Além disso, alguns ministros da igreja que viram o Covid-19 e suas restrições concomitantes como satânicas afirmaram ter soluções rápidas para a pandemia. Entre eles estavam TB Joshua, que previu que o Covid-19 desapareceria após fortes chuvas em 27 de março, e Elijah Ayodele, que alegou estar em posse de água benta e óleo que poderia curar a doença.8 Além disso, em 13 de abril de O bom coração Val Aloysius, da Igreja Internacional da Casa do Pai em Calabar, pediu ao governo que reunisse todos aqueles que haviam testado positivo para o Covid-19 em um centro de isolamento para que ele os curasse. Para enfatizar sua seriedade, ele pediu ao governo que o enforcasse se ele não curasse todos aqueles que haviam testado positivo.9

Após a extensão das restrições, alguns líderes religiosos que antes se calaram sobre as medidas do governo acrescentaram suas vozes às críticas às restrições. Por exemplo, o bispo anglicano de Amichi, Ephraim Ikeakor, ao criticar seus colegas clérigos por terem fechado suas igrejas, argumentou que as massas precisam de alimento físico e espiritual para sobreviver à pandemia.10 Apoiando a perspectiva dos críticos, um desenho animado que o diabo zombando de Cristo por ter destruído suas igrejas foi divulgado pelas mídias sociais. Indiscutivelmente, essas críticas informaram parcialmente a iniciativa de alguns governadores estaduais de relaxar as restrições religiosas em um período crítico da campanha anti-Covid-19 na Nigéria para as celebrações da Páscoa.11 Embora alguns deles tenham mudado de idéia, tais movimentos, juntamente com o críticas após as prisões de líderes religiosos por agentes de segurança por violarem ordens de restrição, sublinham o potencial da religião de comprometer os esforços do governo para conter o Covid-19. No entanto, arrastar a luta contra o coronavírus para as complexas políticas da religião pode ter conseqüências adversas para a paz e a segurança na Nigéria.

Lições

A religião tem potencial para promover e impedir o bem público. Embora a comunidade religiosa da Nigéria esteja contribuindo para a luta contra o Covid-19 na Nigéria, dadas as reações que seguiram as medidas restritivas, ela é igualmente capaz de frustrar os esforços do governo para controlar a doença. Portanto, ao responder à pandemia, o governo não deve ignorar a volatilidade da religião. Quanto aos líderes religiosos que ofereceram soluções rápidas e milagrosas para o Covid-19, as controvérsias que se seguiram tentaram politizar as restrições do governo e evidências crescentes da trajetória do Covid-19 apontam para as limitações das intervenções religiosas. Existe uma clara necessidade de expandir a busca de soluções para a pandemia em um país com altos índices de pobreza e desemprego e infraestrutura de saúde fraca.

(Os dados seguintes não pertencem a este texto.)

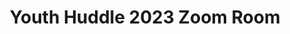 ---
title: Youth Huddle 2023 Zoom Room
redirect_to: https://ateneo-edu.zoom.us/j/93939148303?pwd=VjAyNTlzOHdjTGtUbGs4MTZzQ3BMdz09
redirect_from: 
  - /YH23Zoom
  - /yh23zoom
---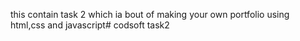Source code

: this contain task 2 which ia bout of making your own portfolio using html,css and javascript# codsoft task2 
 
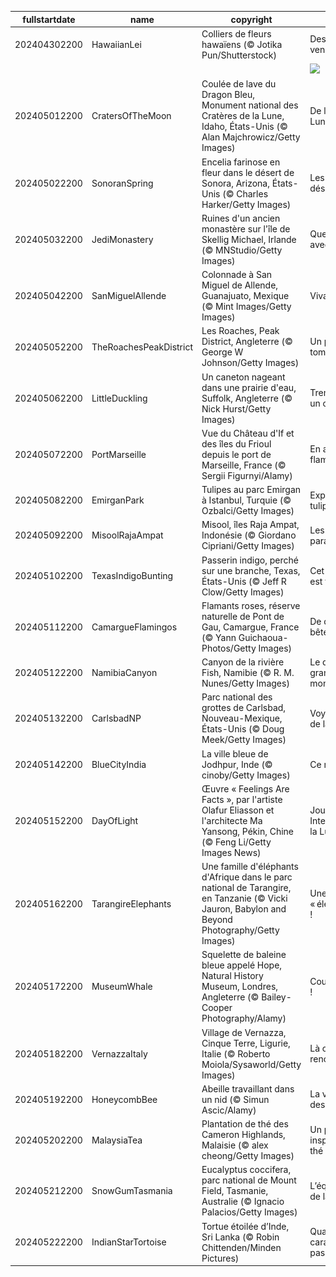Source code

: |fullstartdate|name|copyright|title|image|
|--|--|--|--|--|
202404302200|HawaiianLei|Colliers de fleurs hawaïens (© Jotika Pun/Shutterstock)|Des colliers venus du Paradis|![](/fr-FR/2024/05/202404302200HawaiianLei.jpg)|
||||![](/fr-FR/2024/05/.jpg)|
202405012200|CratersOfTheMoon|Coulée de lave du Dragon Bleu, Monument national des Cratères de la Lune, Idaho, États-Unis (© Alan Majchrowicz/Getty Images)|De la Terre à la Lune|![](/fr-FR/2024/05/202405012200CratersOfTheMoon.jpg)|
202405022200|SonoranSpring|Encelia farinose en fleur dans le désert de Sonora, Arizona, États-Unis (© Charles Harker/Getty Images)|Les fleurs du désert|![](/fr-FR/2024/05/202405022200SonoranSpring.jpg)|
202405032200|JediMonastery|Ruines d'un ancien monastère sur l'île de Skellig Michael, Irlande (© MNStudio/Getty Images)|Que la force soit avec vous !|![](/fr-FR/2024/05/202405032200JediMonastery.jpg)|
202405042200|SanMiguelAllende|Colonnade à San Miguel de Allende, Guanajuato, Mexique (© Mint Images/Getty Images)|Viva Mexico !|![](/fr-FR/2024/05/202405042200SanMiguelAllende.jpg)|
202405052200|TheRoachesPeakDistrict|Les Roaches, Peak District, Angleterre (© George W Johnson/Getty Images)|Un paysage qui tombe à pic !|![](/fr-FR/2024/05/202405052200TheRoachesPeakDistrict.jpg)|
202405062200|LittleDuckling|Un caneton nageant dans une prairie d'eau, Suffolk, Angleterre (© Nick Hurst/Getty Images)|Trempé comme un canard !|![](/fr-FR/2024/05/202405062200LittleDuckling.jpg)|
202405072200|PortMarseille|Vue du Château d'If et des îles du Frioul depuis le port de Marseille, France (© Sergii Figurnyi/Alamy)|En attendant la flamme|![](/fr-FR/2024/05/202405072200PortMarseille.jpg)|
202405082200|EmirganPark|Tulipes au parc Emirgan à Istanbul, Turquie (© Ozbalci/Getty Images)|Explosion de tulipes|![](/fr-FR/2024/05/202405082200EmirganPark.jpg)|
202405092200|MisoolRajaAmpat|Misool, îles Raja Ampat, Indonésie (© Giordano Cipriani/Getty Images)|Les reflets du paradis|![](/fr-FR/2024/05/202405092200MisoolRajaAmpat.jpg)|
202405102200|TexasIndigoBunting|Passerin indigo, perché sur une branche, Texas, États-Unis (© Jeff R Clow/Getty Images)|Cet oiseau vous est familier ?|![](/fr-FR/2024/05/202405102200TexasIndigoBunting.jpg)|
202405112200|CamargueFlamingos|Flamants roses, réserve naturelle de Pont de Gau, Camargue, France (© Yann Guichaoua-Photos/Getty Images)|De drôles de bêtes !|![](/fr-FR/2024/05/202405112200CamargueFlamingos.jpg)|
202405122200|NamibiaCanyon|Canyon de la rivière Fish, Namibie (© R. M. Nunes/Getty Images)|Le deuxième plus grand canyon du monde|![](/fr-FR/2024/05/202405122200NamibiaCanyon.jpg)|
202405132200|CarlsbadNP|Parc national des grottes de Carlsbad, Nouveau-Mexique, États-Unis (© Doug Meek/Getty Images)|Voyage au centre de la Terre|![](/fr-FR/2024/05/202405132200CarlsbadNP.jpg)|
202405142200|BlueCityIndia|La ville bleue de Jodhpur, Inde (© cinoby/Getty Images)|Ce rêve bleu|![](/fr-FR/2024/05/202405142200BlueCityIndia.jpg)|
202405152200|DayOfLight|Œuvre « Feelings Are Facts », par l'artiste Olafur Eliasson et l'architecte Ma Yansong, Pékin, Chine (© Feng Li/Getty Images News)|Journée Internationale de la Lumière|![](/fr-FR/2024/05/202405152200DayOfLight.jpg)|
202405162200|TarangireElephants|Une famille d'éléphants d'Afrique dans le parc national de Tarangire, en Tanzanie (© Vicki Jauron, Babylon and Beyond Photography/Getty Images)|Une famille « éléphantesque » !|![](/fr-FR/2024/05/202405162200TarangireElephants.jpg)|
202405172200|MuseumWhale|Squelette de baleine bleue appelé Hope, Natural History Museum, Londres, Angleterre (© Bailey-Cooper Photography/Alamy)|Courez au musée !|![](/fr-FR/2024/05/202405172200MuseumWhale.jpg)|
202405182200|VernazzaItaly|Village de Vernazza, Cinque Terre, Ligurie, Italie (© Roberto Moiola/Sysaworld/Getty Images)|Là où l'histoire rencontre la mer|![](/fr-FR/2024/05/202405182200VernazzaItaly.jpg)|
202405192200|HoneycombBee|Abeille travaillant dans un nid (© Simun Ascic/Alamy)|La vie secrète des abeilles|![](/fr-FR/2024/05/202405192200HoneycombBee.jpg)|
202405202200|MalaysiaTea|Plantation de thé des Cameron Highlands, Malaisie (© alex cheong/Getty Images)|Un paysage qui inspire la séréni-thé|![](/fr-FR/2024/05/202405202200MalaysiaTea.jpg)|
202405212200|SnowGumTasmania|Eucalyptus coccifera, parc national de Mount Field, Tasmanie, Australie (© Ignacio Palacios/Getty Images)|L’équilibre délicat de la nature|![](/fr-FR/2024/05/202405212200SnowGumTasmania.jpg)|
202405222200|IndianStarTortoise|Tortue étoilée d’Inde, Sri Lanka (© Robin Chittenden/Minden Pictures)|Quand les carapaces passent…|![](/fr-FR/2024/05/202405222200IndianStarTortoise.jpg)|
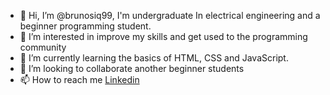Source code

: - 👋 Hi, I’m @brunosiq99, I'm undergraduate In electrical engineering and a beginner programming student.
- 👀 I’m interested in improve my skills and get used to the programming community 
- 🌱 I’m currently learning the basics of HTML, CSS and JavaScript. 
- 💞️ I’m looking to collaborate another beginner students 
- 📫 How to reach me <a href="https://www.linkedin.com/in/brunosiq99/">Linkedin</a>

<!---
brunosiq99/brunosiq99 is a ✨ special ✨ repository because its `README.md` (this file) appears on your GitHub profile.
You can click the Preview link to take a look at your changes.
--->
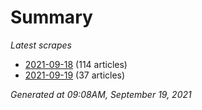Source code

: # Summary
*Latest scrapes*
* [2021-09-18](https://github.com/nuuuwan/news_lk/blob/data/news_lk.2021-09-18.json) (114 articles)
* [2021-09-19](https://github.com/nuuuwan/news_lk/blob/data/news_lk.2021-09-19.json) (37 articles)

*Generated at 09:08AM, September 19, 2021*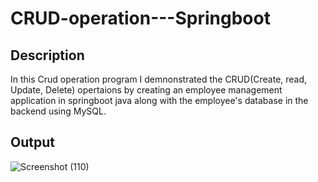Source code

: # CRUD-operation---Springboot
## Description
  In this Crud operation program I demnonstrated the CRUD(Create, read, Update, Delete) opertaions by creating an employee management application in springboot java along with the employee's database in the backend using MySQL.

## Output 
![Screenshot (110)](https://github.com/Mathivanan6032/CRUD-operation---Springboot/assets/114277875/162e2339-8d60-4aa4-b38b-b07c0f1a6045)
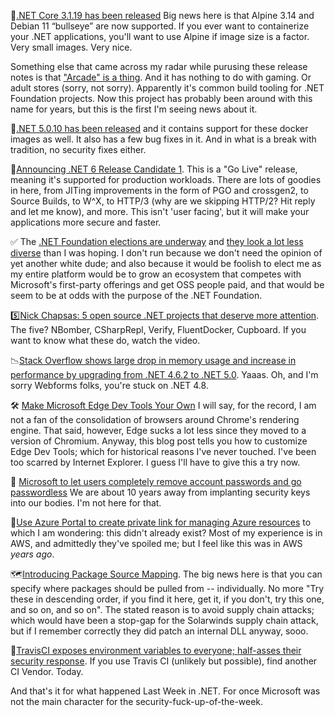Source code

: 📣[.NET Core 3.1.19 has been released](https://devblogs.microsoft.com/dotnet/september-2021-updates/) Big news here is that Alpine 3.14 and Debian 11 “bullseye” are now supported.  If you ever want to containerize your .NET applications, you'll want to use Alpine if image size is a factor.  Very small images. Very nice.  

Something else that came across my radar while purusing these release notes is that ["Arcade" is a thing](https://github.com/dotnet/arcade). And it has nothing to do with gaming.  Or adult stores (sorry, not sorry). Apparently it's common build tooling for .NET Foundation projects.  Now this project has probably been around with this name for years, but this is the first I'm seeing news about it. 

📣[.NET 5.0.10 has been released](https://github.com/dotnet/core/blob/main/release-notes/5.0/5.0.10/5.0.10.md) and it contains support for these docker images as well.  It also has a few bug fixes in it. And in what is a break with tradition, no security fixes either.

📣[Announcing .NET 6 Release Candidate 1](https://devblogs.microsoft.com/dotnet/announcing-net-6-release-candidate-1/). This is a "Go Live" release, meaning it's supported for production workloads.  There are lots of goodies in here, from JITing improvements in the form of PGO and crossgen2, to Source Builds, to W^X, to HTTP/3 (why are we skipping HTTP/2? Hit reply and let me know), and more.  This isn't 'user facing', but it will make your applications more secure and faster. 

✅ The [.NET Foundation elections are underway](https://twitter.com/dotnetfdn/status/1435961443246084103) and [they look a lot less diverse](https://dotnetfoundation.org/about/election/candidates) than I was hoping. I don't run because we don't need the opinion of yet another white dude; and also because it would be foolish to elect me as my entire platform would be to grow an ecosystem that competes with Microsoft's first-party offerings and get OSS people paid, and that would be seem to be at odds with the purpose of the .NET Foundation.

5️⃣[Nick Chapsas: 5 open source .NET projects that deserve more attention](https://www.youtube.com/watch?v=mwHWPoKEmyY). The five? NBomber, CSharpRepl, Verify, FluentDocker, Cupboard. If you want to know what these do, watch the video.

📉[Stack Overflow shows large drop in memory usage and increase in performance by upgrading from .NET 4.6.2 to .NET 5.0](https://twitter.com/gcaughey/status/1437805741197471755).  Yaaas.  Oh, and I'm sorry Webforms folks, you're stuck on .NET 4.8. 

🛠 [Make Microsoft Edge Dev Tools Your Own](https://blogs.windows.com/msedgedev/2021/09/14/edge-devtools-93-personalization/) I will say, for the record, I am not a fan of the consolidation of browsers around Chrome's rendering engine. That said, however, Edge sucks a lot less since they moved to a version of Chromium.  Anyway, this blog post tells you how to customize Edge Dev Tools; which for historical reasons I've never touched.  I've been too scarred by Internet Explorer.  I guess I'll have to give this a try now.

🤖 [Microsoft to let users completely remove account passwords and go passwordless](https://therecord.media/microsoft-to-let-users-completely-remove-account-passwords-and-go-passwordless/) We are about 10 years away from implanting security keys into our bodies.  I'm not here for that.

🛑[Use Azure Portal to create private link for managing Azure resources](https://docs.microsoft.com/en-us/azure/azure-resource-manager/management/create-private-link-access-portal) to which I am wondering: this didn't already exist?  Most of my experience is in AWS, and admittedly they've spoiled me; but I feel like this was in AWS _years ago_.

🗺[Introducing Package Source Mapping](https://devblogs.microsoft.com/nuget/introducing-package-source-mapping/). The big news here is that you can specify where packages should be pulled from -- individually. No more "Try these in descending order, if you find it here, get it, if you don't, try this one, and so on, and so on".  The stated reason is to avoid supply chain attacks; which would have been a stop-gap for the Solarwinds supply chain attack, but if I remember correctly they did patch an internal DLL anyway, sooo.

🙈[TravisCI exposes environment variables to everyone; half-asses their security response](https://twitter.com/QuinnyPig/status/1439227596156272646). If you use Travis CI (unlikely but possible), find another CI Vendor. Today.

And that's it for what happened Last Week in .NET.  For once Microsoft was not the main character for the security-fuck-up-of-the-week.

Sobre a autora: possui doutorado em história pela Universidade de Ibadan, Nigéria. Ela ensina história da Nigéria e da África no Departamento de História e Estudos Internacionais da Universidade do Benin, na Nigéria. Sua pesquisa se concentra na história social e religiosa, com um interesse especial na história de conflitos religiosos, estudos de gênero e paz e gestão de conflitos na Nigéria e na África de maneira mais ampla.